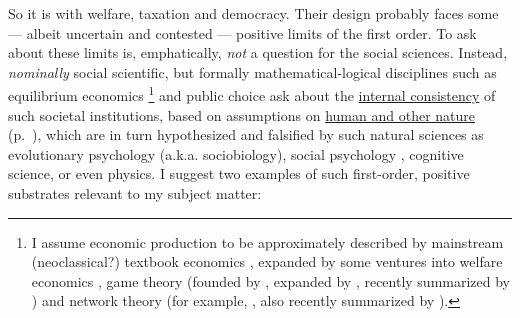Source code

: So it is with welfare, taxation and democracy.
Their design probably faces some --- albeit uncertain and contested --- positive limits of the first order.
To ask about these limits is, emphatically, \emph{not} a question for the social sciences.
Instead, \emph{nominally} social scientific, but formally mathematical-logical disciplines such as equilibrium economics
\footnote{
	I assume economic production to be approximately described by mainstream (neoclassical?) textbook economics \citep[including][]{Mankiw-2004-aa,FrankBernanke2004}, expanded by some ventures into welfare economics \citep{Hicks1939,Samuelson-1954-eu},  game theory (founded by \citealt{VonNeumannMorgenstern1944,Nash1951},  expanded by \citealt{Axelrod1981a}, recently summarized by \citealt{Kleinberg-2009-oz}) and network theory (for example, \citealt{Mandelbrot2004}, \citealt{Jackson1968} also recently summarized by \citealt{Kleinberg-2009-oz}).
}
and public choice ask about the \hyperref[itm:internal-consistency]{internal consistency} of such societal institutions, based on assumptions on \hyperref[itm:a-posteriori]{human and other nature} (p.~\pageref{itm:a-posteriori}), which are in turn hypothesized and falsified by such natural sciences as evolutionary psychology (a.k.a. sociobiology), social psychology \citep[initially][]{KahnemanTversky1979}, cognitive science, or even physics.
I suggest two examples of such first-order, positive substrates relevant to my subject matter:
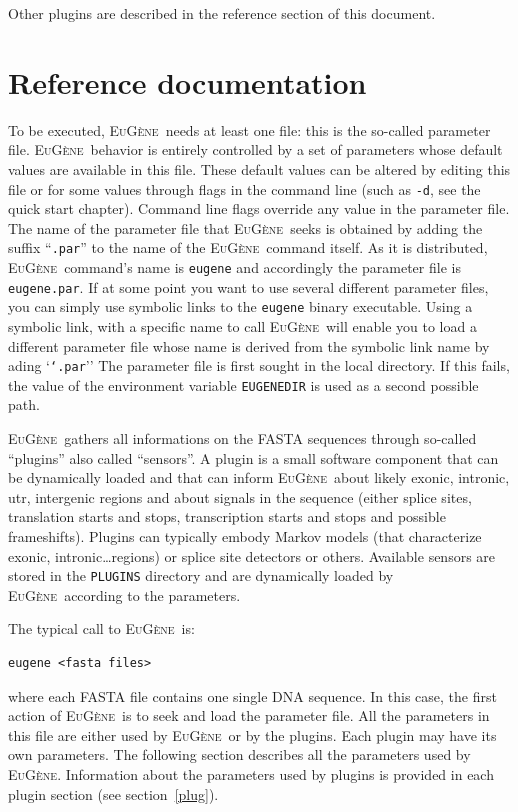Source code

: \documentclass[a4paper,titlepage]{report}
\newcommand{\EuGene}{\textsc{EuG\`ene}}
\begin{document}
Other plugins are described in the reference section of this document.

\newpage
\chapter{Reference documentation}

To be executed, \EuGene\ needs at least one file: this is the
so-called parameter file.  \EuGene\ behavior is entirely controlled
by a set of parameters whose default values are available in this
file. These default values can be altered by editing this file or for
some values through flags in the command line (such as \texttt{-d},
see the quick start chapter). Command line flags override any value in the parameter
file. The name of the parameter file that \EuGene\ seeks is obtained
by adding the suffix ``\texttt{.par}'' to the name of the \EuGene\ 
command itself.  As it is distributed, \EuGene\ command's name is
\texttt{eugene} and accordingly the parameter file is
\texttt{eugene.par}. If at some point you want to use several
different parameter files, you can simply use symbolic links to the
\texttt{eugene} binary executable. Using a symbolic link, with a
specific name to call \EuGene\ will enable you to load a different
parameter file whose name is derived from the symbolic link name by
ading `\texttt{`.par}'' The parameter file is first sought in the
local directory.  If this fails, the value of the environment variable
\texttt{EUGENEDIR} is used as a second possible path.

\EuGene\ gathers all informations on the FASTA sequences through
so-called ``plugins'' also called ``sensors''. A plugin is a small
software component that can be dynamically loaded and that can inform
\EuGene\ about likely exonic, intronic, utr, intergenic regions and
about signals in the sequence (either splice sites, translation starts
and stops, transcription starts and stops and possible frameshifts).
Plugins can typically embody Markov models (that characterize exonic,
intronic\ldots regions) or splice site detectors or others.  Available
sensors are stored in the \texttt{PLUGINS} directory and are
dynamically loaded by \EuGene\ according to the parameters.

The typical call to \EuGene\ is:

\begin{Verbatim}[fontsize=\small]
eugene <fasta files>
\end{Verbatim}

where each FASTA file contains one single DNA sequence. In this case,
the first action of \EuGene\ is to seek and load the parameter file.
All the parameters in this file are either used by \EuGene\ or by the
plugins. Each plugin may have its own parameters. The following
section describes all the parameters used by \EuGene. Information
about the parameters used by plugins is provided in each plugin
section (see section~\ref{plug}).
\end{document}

━━━━━━━━━━━━━━━━━━━━

Restate, word for word, all of the material above, leaving out the images.

- Task answer
Source code

: So it is with welfare, taxation and democracy.
Their design probably faces some --- albeit uncertain and contested --- positive limits of the first order.
To ask about these limits is, emphatically, \emph{not} a question for the social sciences.
Instead, \emph{nominally} social scientific, but formally mathematical-logical disciplines such as equilibrium economics
\footnote{
	I assume economic production to be approximately described by mainstream (neoclassical?) textbook economics \citep[including][]{Mankiw-2004-aa,FrankBernanke2004}, expanded by some ventures into welfare economics \citep{Hicks1939,Samuelson-1954-eu},  game theory (founded by \citealt{VonNeumannMorgenstern1944,Nash1951},  expanded by \citealt{Axelrod1981a}, recently summarized by \citealt{Kleinberg-2009-oz}) and network theory (for example, \citealt{Mandelbrot2004}, \citealt{Jackson1968} also recently summarized by \citealt{Kleinberg-2009-oz}).
}
and public choice ask about the \hyperref[itm:internal-consistency]{internal consistency} of such societal institutions, based on assumptions on \hyperref[itm:a-posteriori]{human and other nature} (p.~\pageref{itm:a-posteriori}), which are in turn hypothesized and falsified by such natural sciences as evolutionary psychology (a.k.a. sociobiology), social psychology \citep[initially][]{KahnemanTversky1979}, cognitive science, or even physics.
I suggest two examples of such first-order, positive substrates relevant to my subject matter:
Source code

: \documentclass[a4paper,titlepage]{report}
\newcommand{\EuGene}{\textsc{EuG\`ene}}
\begin{document}
Other plugins are described in the reference section of this document.

\newpage
\chapter{Reference documentation}

To be executed, \EuGene\ needs at least one file: this is the
so-called parameter file.  \EuGene\ behavior is entirely controlled
by a set of parameters whose default values are available in this
file. These default values can be altered by editing this file or for
some values through flags in the command line (such as \texttt{-d},
see the quick start chapter). Command line flags override any value in the parameter
file. The name of the parameter file that \EuGene\ seeks is obtained
by adding the suffix ``\texttt{.par}'' to the name of the \EuGene\ 
command itself.  As it is distributed, \EuGene\ command's name is
\texttt{eugene} and accordingly the parameter file is
\texttt{eugene.par}. If at some point you want to use several
different parameter files, you can simply use symbolic links to the
\texttt{eugene} binary executable. Using a symbolic link, with a
specific name to call \EuGene\ will enable you to load a different
parameter file whose name is derived from the symbolic link name by
ading `\texttt{`.par}'' The parameter file is first sought in the
local directory.  If this fails, the value of the environment variable
\texttt{EUGENEDIR} is used as a second possible path.

\EuGene\ gathers all informations on the FASTA sequences through
so-called ``plugins'' also called ``sensors''. A plugin is a small
software component that can be dynamically loaded and that can inform
\EuGene\ about likely exonic, intronic, utr, intergenic regions and
about signals in the sequence (either splice sites, translation starts
and stops, transcription starts and stops and possible frameshifts).
Plugins can typically embody Markov models (that characterize exonic,
intronic\ldots regions) or splice site detectors or others.  Available
sensors are stored in the \texttt{PLUGINS} directory and are
dynamically loaded by \EuGene\ according to the parameters.

The typical call to \EuGene\ is:

\begin{Verbatim}[fontsize=\small]
eugene <fasta files>
\end{Verbatim}

where each FASTA file contains one single DNA sequence. In this case,
the first action of \EuGene\ is to seek and load the parameter file.
All the parameters in this file are either used by \EuGene\ or by the
plugins. Each plugin may have its own parameters. The following
section describes all the parameters used by \EuGene. Information
about the parameters used by plugins is provided in each plugin
section (see section~\ref{plug}).
\end{document}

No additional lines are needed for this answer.